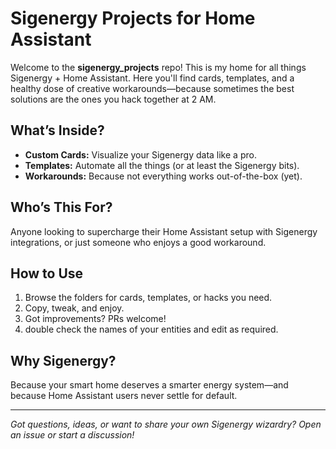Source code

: # Sigenergy Projects for Home Assistant

Welcome to the **sigenergy_projects** repo! This is my home for all things Sigenergy + Home Assistant. Here you'll find cards, templates, and a healthy dose of creative workarounds—because sometimes the best solutions are the ones you hack together at 2 AM.

## What’s Inside?

- **Custom Cards:** Visualize your Sigenergy data like a pro.
- **Templates:** Automate all the things (or at least the Sigenergy bits).
- **Workarounds:** Because not everything works out-of-the-box (yet).

## Who’s This For?

Anyone looking to supercharge their Home Assistant setup with Sigenergy integrations, or just someone who enjoys a good workaround.

## How to Use

1. Browse the folders for cards, templates, or hacks you need.
2. Copy, tweak, and enjoy.
3. Got improvements? PRs welcome!
4. double check the names of your entities and edit as required.

## Why Sigenergy?

Because your smart home deserves a smarter energy system—and because Home Assistant users never settle for default.

---

*Got questions, ideas, or want to share your own Sigenergy wizardry? Open an issue or start a discussion!*
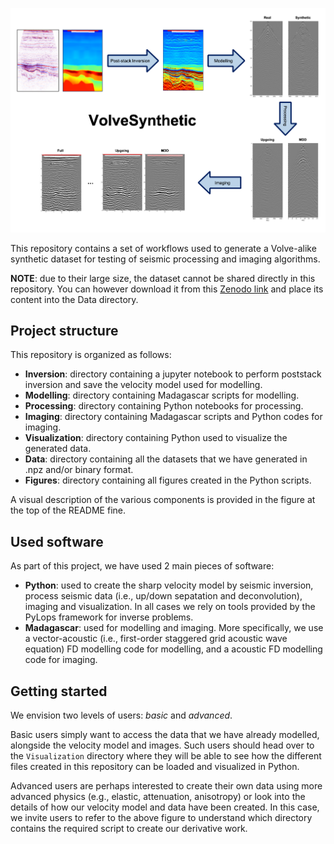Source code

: ![VolveSynthetic](https://github.com/DIG-Kaust/VolveSynthetic/blob/main/Figures/workflow.png)

This repository contains a set of workflows used to generate a Volve-alike synthetic dataset for 
testing of seismic processing and imaging algorithms.

**NOTE**: due to their large size, the dataset cannot be shared directly in this repository. 
You can however download it from this [Zenodo link](https://zenodo.org/record/6572286#.Yotw7XUzbds) and place its content into the Data directory.


## Project structure
This repository is organized as follows:

* **Inversion**: directory containing a jupyter notebook to perform poststack inversion and save the velocity model used for modelling.
* **Modelling**: directory containing Madagascar scripts for modelling.
* **Processing**: directory containing Python notebooks for processing.
* **Imaging**: directory containing Madagascar scripts and Python codes for imaging.
* **Visualization**: directory containing Python used to visualize the generated data.
* **Data**: directory containing all the datasets that we have generated in .npz and/or binary format.
* **Figures**: directory containing all figures created in the Python scripts.

A visual description of the various components is provided in the figure at the top of the README fine.

## Used software
As part of this project, we have used 2 main pieces of software:
* **Python**: used to create the sharp velocity model by seismic inversion, process seismic data (i.e., up/down sepatation and deconvolution), imaging and visualization. In all cases we rely on tools provided by the PyLops framework for inverse problems.
* **Madagascar**: used for modelling and imaging. More specifically, we use a vector-acoustic (i.e., first-order staggered grid acoustic wave equation) FD modelling code for modelling, and a acoustic FD modelling code for imaging.


## Getting started
We envision two levels of users: *basic* and *advanced*.

Basic users simply want to access the data that we have already modelled, alongside the velocity model and images. Such users should head over to
the `Visualization` directory where they will be able to see how the different files created in this repository can be loaded and visualized in Python.

Advanced users are perhaps interested to create their own data using more advanced physics (e.g., elastic, attenuation, anisotropy) or look into the details
of how our velocity model and data have been created. In this case, we invite users to refer to the above figure to understand which directory contains the
required script to create our derivative work. 

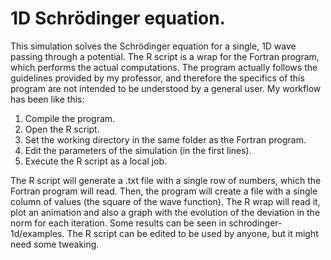 # 1D Schrödinger equation.

This simulation solves the Schrödinger equation for a single, 1D wave passing through a potential. The R script is a wrap for the Fortran program, which performs the actual computations. The program actually follows the guidelines provided by my professor, and therefore the specifics of this program are not intended to be understood by a general user. My workflow has been like this:

1. Compile the program.
2. Open the R script.
3. Set the working directory in the same folder as the Fortran program.
4. Edit the parameters of the simulation (in the first lines).
3. Execute the R script as a local job.

The R script will generate a .txt file with a single row of numbers, which the Fortran program will read. Then, the program will create a file with a single column of values (the square of the wave function). The R wrap will read it, plot an animation and also a graph with the evolution of the deviation in the norm for each iteration. Some results can be seen in schrodinger-1d/examples. The R script can be edited to be used by anyone, but it might need some tweaking.
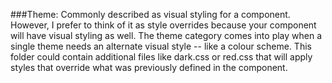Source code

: ###Theme: 
Commonly described as visual styling for a component. However, I prefer to think of it as style overrides 
because your component will have visual styling as well. The theme category comes into play when a 
single theme needs an alternate visual style -- like a colour scheme. This folder could contain 
additional files like dark.css or red.css that will apply styles that override what was previously 
defined in the component.
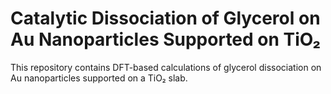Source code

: # Catalytic Dissociation of Glycerol on Au Nanoparticles Supported on TiO₂
This repository contains DFT-based calculations of glycerol dissociation on Au nanoparticles supported on a TiO₂ slab.
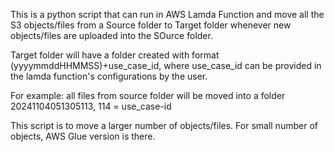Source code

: 
This is a python script that can run in AWS Lamda Function and move all the S3 objects/files from a Source folder to Target folder whenever new objects/files are uploaded into the SOurce folder.

Target folder will have a folder created with format (yyyymmddHHMMSS)+use_case_id, where use_case_id can be provided in the lamda function's configurations by the user.

For example: all files from source folder will be moved into a folder 20241104051305113, 114 = use_case-id

This script is to move a larger number of objects/files. For small number of objects, AWS Glue version is there.
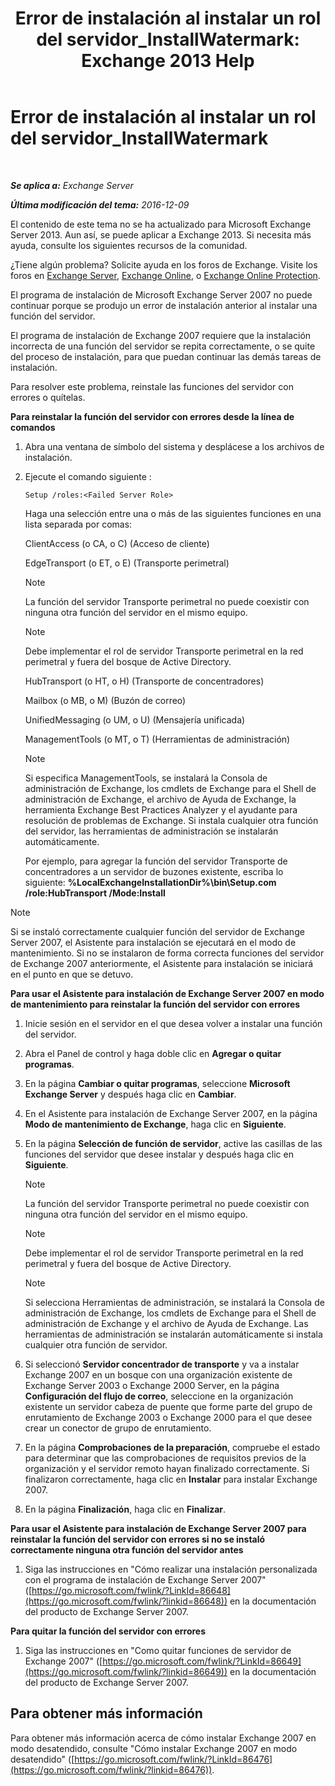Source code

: ﻿---
title: 'Error de instalación al instalar un rol del servidor_InstallWatermark: Exchange 2013 Help'
TOCTitle: Error de instalación al instalar un rol del servidor_InstallWatermark
ms:assetid: ad89ebd5-f9bb-40c1-8811-09b145c2b341
ms:mtpsurl: https://technet.microsoft.com/es-es/library/ms.exch.setupreadiness.installwatermark(v=EXCHG.150)
ms:contentKeyID: 48268553
ms.date: 04/23/2018
mtps_version: v=EXCHG.150
ms.translationtype: HT
---

# Error de instalación al instalar un rol del servidor\_InstallWatermark

 

_**Se aplica a:** Exchange Server_

_**Última modificación del tema:** 2016-12-09_

El contenido de este tema no se ha actualizado para Microsoft Exchange Server 2013. Aun así, se puede aplicar a Exchange 2013. Si necesita más ayuda, consulte los siguientes recursos de la comunidad.

¿Tiene algún problema? Solicite ayuda en los foros de Exchange. Visite los foros en [Exchange Server](https://go.microsoft.com/fwlink/p/?linkid=60612), [Exchange Online](https://go.microsoft.com/fwlink/p/?linkid=267542), o [Exchange Online Protection](https://go.microsoft.com/fwlink/p/?linkid=285351).

El programa de instalación de Microsoft Exchange Server 2007 no puede continuar porque se produjo un error de instalación anterior al instalar una función del servidor.

El programa de instalación de Exchange 2007 requiere que la instalación incorrecta de una función del servidor se repita correctamente, o se quite del proceso de instalación, para que puedan continuar las demás tareas de instalación.

Para resolver este problema, reinstale las funciones del servidor con errores o quítelas.

**Para reinstalar la función del servidor con errores desde la línea de comandos**

1.  Abra una ventana de símbolo del sistema y desplácese a los archivos de instalación.

2.  Ejecute el comando siguiente :
    
        Setup /roles:<Failed Server Role>
    
    Haga una selección entre una o más de las siguientes funciones en una lista separada por comas:
    
    ClientAccess (o CA, o C) (Acceso de cliente)
    
    EdgeTransport (o ET, o E) (Transporte perimetral)
    

    > [!NOTE]
    > La función del servidor Transporte perimetral no puede coexistir con ninguna otra función del servidor en el mismo equipo.

    

    > [!NOTE]
    > Debe implementar el rol de servidor Transporte perimetral en la red perimetral y fuera del bosque de Active Directory.

    
    HubTransport (o HT, o H) (Transporte de concentradores)
    
    Mailbox (o MB, o M) (Buzón de correo)
    
    UnifiedMessaging (o UM, o U) (Mensajería unificada)
    
    ManagementTools (o MT, o T) (Herramientas de administración)
    

    > [!NOTE]
    > Si especifica ManagementTools, se instalará la Consola de administración de Exchange, los cmdlets de Exchange para el Shell de administración de Exchange, el archivo de Ayuda de Exchange, la herramienta Exchange Best Practices Analyzer y el ayudante para resolución de problemas de Exchange. Si instala cualquier otra función del servidor, las herramientas de administración se instalarán automáticamente.

    
    Por ejemplo, para agregar la función del servidor Transporte de concentradores a un servidor de buzones existente, escriba lo siguiente: **%LocalExchangeInstallationDir%\\bin\\Setup.com /role:HubTransport /Mode:Install**


> [!NOTE]
> Si se instaló correctamente cualquier función del servidor de Exchange Server&nbsp;2007, el Asistente para instalación se ejecutará en el modo de mantenimiento. Si no se instalaron de forma correcta funciones del servidor de Exchange 2007 anteriormente, el Asistente para instalación se iniciará en el punto en que se detuvo.



**Para usar el Asistente para instalación de Exchange Server 2007 en modo de mantenimiento para reinstalar la función del servidor con errores**

1.  Inicie sesión en el servidor en el que desea volver a instalar una función del servidor.

2.  Abra el Panel de control y haga doble clic en **Agregar o quitar programas**.

3.  En la página **Cambiar o quitar programas**, seleccione **Microsoft Exchange Server** y después haga clic en **Cambiar**.

4.  En el Asistente para instalación de Exchange Server 2007, en la página **Modo de mantenimiento de Exchange**, haga clic en **Siguiente**.

5.  En la página **Selección de función de servidor**, active las casillas de las funciones del servidor que desee instalar y después haga clic en **Siguiente**.
    

    > [!NOTE]
    > La función del servidor Transporte perimetral no puede coexistir con ninguna otra función del servidor en el mismo equipo.

    

    > [!NOTE]
    > Debe implementar el rol de servidor Transporte perimetral en la red perimetral y fuera del bosque de Active Directory.

    

    > [!NOTE]
    > Si selecciona Herramientas de administración, se instalará la Consola de administración de Exchange, los cmdlets de Exchange para el Shell de administración de Exchange y el archivo de Ayuda de Exchange. Las herramientas de administración se instalarán automáticamente si instala cualquier otra función de servidor.



6.  Si seleccionó **Servidor concentrador de transporte** y va a instalar Exchange 2007 en un bosque con una organización existente de Exchange Server 2003 o Exchange 2000 Server, en la página **Configuración del flujo de correo**, seleccione en la organización existente un servidor cabeza de puente que forme parte del grupo de enrutamiento de Exchange 2003 o Exchange 2000 para el que desee crear un conector de grupo de enrutamiento.

7.  En la página **Comprobaciones de la preparación**, compruebe el estado para determinar que las comprobaciones de requisitos previos de la organización y el servidor remoto hayan finalizado correctamente. Si finalizaron correctamente, haga clic en **Instalar** para instalar Exchange 2007.

8.  En la página **Finalización**, haga clic en **Finalizar**.

**Para usar el Asistente para instalación de Exchange Server 2007 para reinstalar la función del servidor con errores si no se instaló correctamente ninguna otra función del servidor antes**

1.  Siga las instrucciones en "Cómo realizar una instalación personalizada con el programa de instalación de Exchange Server 2007" ([https://go.microsoft.com/fwlink/?LinkId=86648](https://go.microsoft.com/fwlink/?linkid=86648)) en la documentación del producto de Exchange Server 2007.

**Para quitar la función del servidor con errores**

1.  Siga las instrucciones en "Como quitar funciones de servidor de Exchange 2007" ([https://go.microsoft.com/fwlink/?LinkId=86649](https://go.microsoft.com/fwlink/?linkid=86649)) en la documentación del producto de Exchange Server 2007.

## Para obtener más información

Para obtener más información acerca de cómo instalar Exchange 2007 en modo desatendido, consulte "Cómo instalar Exchange 2007 en modo desatendido" ([https://go.microsoft.com/fwlink/?LinkId=86476](https://go.microsoft.com/fwlink/?linkid=86476)).

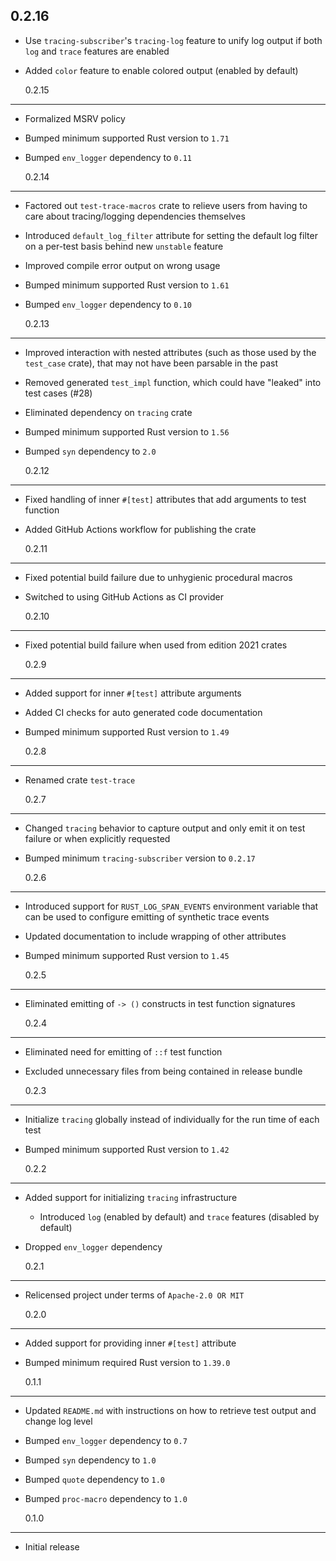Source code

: ## 0.2.16

- Use `tracing-subscriber`'s `tracing-log` feature to unify log output
  if both `log` and `trace` features are enabled
- Added `color` feature to enable colored output (enabled by default)

  0.2.15

---

- Formalized MSRV policy
- Bumped minimum supported Rust version to `1.71`
- Bumped `env_logger` dependency to `0.11`

  0.2.14

---

- Factored out `test-trace-macros` crate to relieve users from having to
  care about tracing/logging dependencies themselves
- Introduced `default_log_filter` attribute for setting the default log
  filter on a per-test basis behind new `unstable` feature
- Improved compile error output on wrong usage
- Bumped minimum supported Rust version to `1.61`
- Bumped `env_logger` dependency to `0.10`

  0.2.13

---

- Improved interaction with nested attributes (such as those used by the
  `test_case` crate), that may not have been parsable in the past
- Removed generated `test_impl` function, which could have "leaked" into
  test cases (#28)
- Eliminated dependency on `tracing` crate
- Bumped minimum supported Rust version to `1.56`
- Bumped `syn` dependency to `2.0`

  0.2.12

---

- Fixed handling of inner `#[test]` attributes that add arguments to
  test function
- Added GitHub Actions workflow for publishing the crate

  0.2.11

---

- Fixed potential build failure due to unhygienic procedural macros
- Switched to using GitHub Actions as CI provider

  0.2.10

---

- Fixed potential build failure when used from edition 2021 crates

  0.2.9

---

- Added support for inner `#[test]` attribute arguments
- Added CI checks for auto generated code documentation
- Bumped minimum supported Rust version to `1.49`

  0.2.8

---

- Renamed crate `test-trace`

  0.2.7

---

- Changed `tracing` behavior to capture output and only emit it on test
  failure or when explicitly requested
- Bumped minimum `tracing-subscriber` version to `0.2.17`

  0.2.6

---

- Introduced support for `RUST_LOG_SPAN_EVENTS` environment variable
  that can be used to configure emitting of synthetic trace events
- Updated documentation to include wrapping of other attributes
- Bumped minimum supported Rust version to `1.45`

  0.2.5

---

- Eliminated emitting of `-> ()` constructs in test function signatures

  0.2.4

---

- Eliminated need for emitting of `::f` test function
- Excluded unnecessary files from being contained in release bundle

  0.2.3

---

- Initialize `tracing` globally instead of individually for the run time
  of each test
- Bumped minimum supported Rust version to `1.42`

  0.2.2

---

- Added support for initializing `tracing` infrastructure
  - Introduced `log` (enabled by default) and `trace` features (disabled
    by default)
- Dropped `env_logger` dependency

  0.2.1

---

- Relicensed project under terms of `Apache-2.0 OR MIT`

  0.2.0

---

- Added support for providing inner `#[test]` attribute
- Bumped minimum required Rust version to `1.39.0`

  0.1.1

---

- Updated `README.md` with instructions on how to retrieve test output
  and change log level
- Bumped `env_logger` dependency to `0.7`
- Bumped `syn` dependency to `1.0`
- Bumped `quote` dependency to `1.0`
- Bumped `proc-macro` dependency to `1.0`

  0.1.0

---

- Initial release
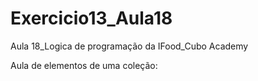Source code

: # Exercicio13_Aula18
Aula 18_Logica de programação da IFood_Cubo Academy

Aula de elementos de uma coleção:


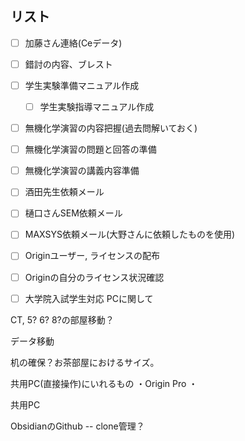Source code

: 
## リスト
- [ ] 加藤さん連絡(Ceデータ)
- [ ] 錯討の内容、ブレスト
- [ ] 学生実験準備マニュアル作成
	- [ ] 学生実験指導マニュアル作成
- [ ] 無機化学演習の内容把握(過去問解いておく)
- [ ] 無機化学演習の問題と回答の準備
- [ ] 無機化学演習の講義内容準備
- [ ] 酒田先生依頼メール
- [ ] 樋口さんSEM依頼メール
- [ ] MAXSYS依頼メール(大野さんに依頼したものを使用)
- [ ] Originユーザー, ライセンスの配布
- [ ] Originの自分のライセンス状況確認
- [ ] 大学院入試学生対応
PCに関して


CT, 5? 6? 8?の部屋移動？

データ移動

机の確保？お茶部屋におけるサイズ。

共用PC(直接操作)にいれるもの
・Origin Pro
・

共用PC



ObsidianのGithub  -- clone管理？




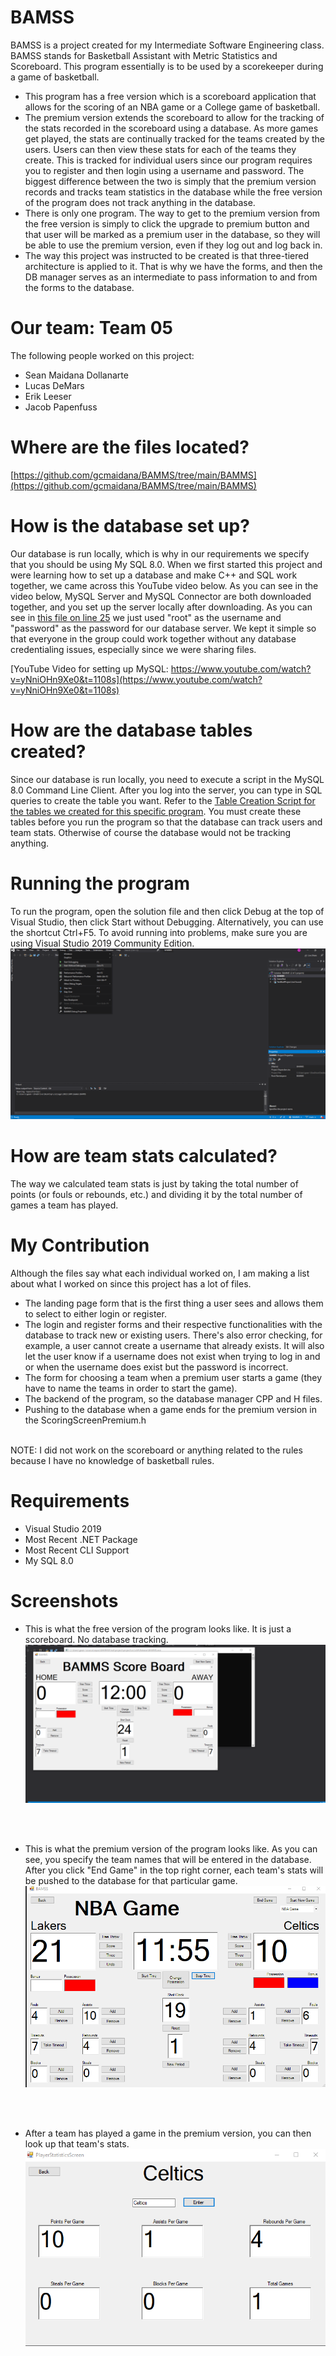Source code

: # BAMSS
BAMSS is a project created for my Intermediate Software Engineering class. BAMSS stands for Basketball Assistant with Metric Statistics and Scoreboard. This program essentially is to be used by a scorekeeper during a game of basketball. 
* This program has a free version which is a scoreboard application that allows for the scoring of an NBA game or a College game of basketball.
* The premium version extends the scoreboard to allow for the tracking of the stats recorded in the scoreboard using a database. As more games get
played, the stats are continually tracked for the teams created by the users. Users can then view these stats for each of the teams they create. This is tracked
for individual users since our program requires you to register and then login using a username and password. The biggest difference between the two is simply that the premium version records and tracks team statistics in the database while the free version of the program does not track anything in the database.
* There is only one program. The way to get to the premium version from the free version is simply to click the upgrade to premium button and that user will be marked as a premium user in the database, so they will be able to use the premium version, even if they log out and log back in.
* The way this project was instructed to be created is that three-tiered architecture is applied to it. That is why we have the forms, and then the DB manager serves as an intermediate to pass information to and from the forms to the database.

# Our team: Team 05

The following people worked on this project:
* Sean Maidana Dollanarte
* Lucas DeMars
* Erik Leeser
* Jacob Papenfuss

# Where are the files located? 
[https://github.com/gcmaidana/BAMMS/tree/main/BAMMS](https://github.com/gcmaidana/BAMMS/tree/main/BAMMS)

# How is the database set up?
Our database is run locally, which is why in our requirements we specify that you should be using My SQL 8.0. When we first started this project and were learning how to set up a database and make C++ and SQL work together, we came across this YouTube video below. As you can see in the video below, MySQL Server and MySQL Connector are both downloaded together, and you set up the server locally after downloading. As you can see in [this file on line 25](https://github.com/gcmaidana/BAMMS/blob/main/BAMMS/DBManager.cpp) we just used "root" as the username and "password" as the password for our database server. We kept it simple so that everyone in the group could work together without any database credentialing issues, especially since we were sharing files.

[YouTube Video for setting up MySQL: https://www.youtube.com/watch?v=yNniOHn9Xe0&t=1108s](https://www.youtube.com/watch?v=yNniOHn9Xe0&t=1108s)

# How are the database tables created?
Since our database is run locally, you need to execute a script in the MySQL 8.0 Command Line Client. After you log into the server, you can type in SQL queries to create the table you want. Refer to the [Table Creation Script for the tables we created for this specific program](https://github.com/gcmaidana/BAMMS/blob/main/BAMMS/TableCreationScript.cpp). You must create these tables before you run the program so that the database can track users and team stats. Otherwise of course the database would not be tracking anything.

# Running the program
To run the program, open the solution file and then click Debug at the top of Visual Studio, then click Start without Debugging. Alternatively, you can use the shortcut Ctrl+F5. To avoid running into 
problems, make sure you are using Visual Studio 2019 Community Edition.
![Screenshot](a17d47221785ec413ed2706db4cff4d0.png)

# How are team stats calculated?
The way we calculated team stats is just by taking the total number of points (or fouls or rebounds, etc.) and dividing it by the total number of games a team has played.

# My Contribution
Although the files say what each individual worked on, I am making a list about what I worked on since this project has a lot of files. 
* The landing page form that is the first thing a user sees and allows them to select to either login or register.
* The login and register forms and their respective functionalities with the database to track new or existing users. There's also error checking, for example, a user cannot create a username that already exists. It will also let the user know if a username does not exist when trying to log in and or when the username does exist but the password is incorrect.
* The form for choosing a team when a premium user starts a game (they have to name the teams in order to start the game).
* The backend of the program, so the database manager CPP and H files.
* Pushing to the database when a game ends for the premium version in the ScoringScreenPremium.h
<br />
NOTE: I did not work on the scoreboard or anything related to the rules because I have no knowledge of basketball rules.


# Requirements

* Visual Studio 2019
* Most Recent .NET Package
* Most Recent CLI Support
* My SQL 8.0

# Screenshots

* This is what the free version of the program looks like. It is just a scoreboard. No database tracking.
![Screenshot](free.png) 
<br />
<br />

* This is what the premium version of the program looks like. As you can see, you specify the team names that will be entered in the database. After you click "End Game" in the top right corner, each team's stats will be pushed to the database for that particular game.
![Screenshot](premium.png)
<br />
<br />

* After a team has played a game in the premium version, you can then look up that team's stats.
![Screenshot](premiumstats.png)
<br />
<br />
________________________
**BRIEF**.
Count the lines in the listing that hold the word "seismic", then give the number and nothing else.

**ANSWER TO THE EXERCISE**.
2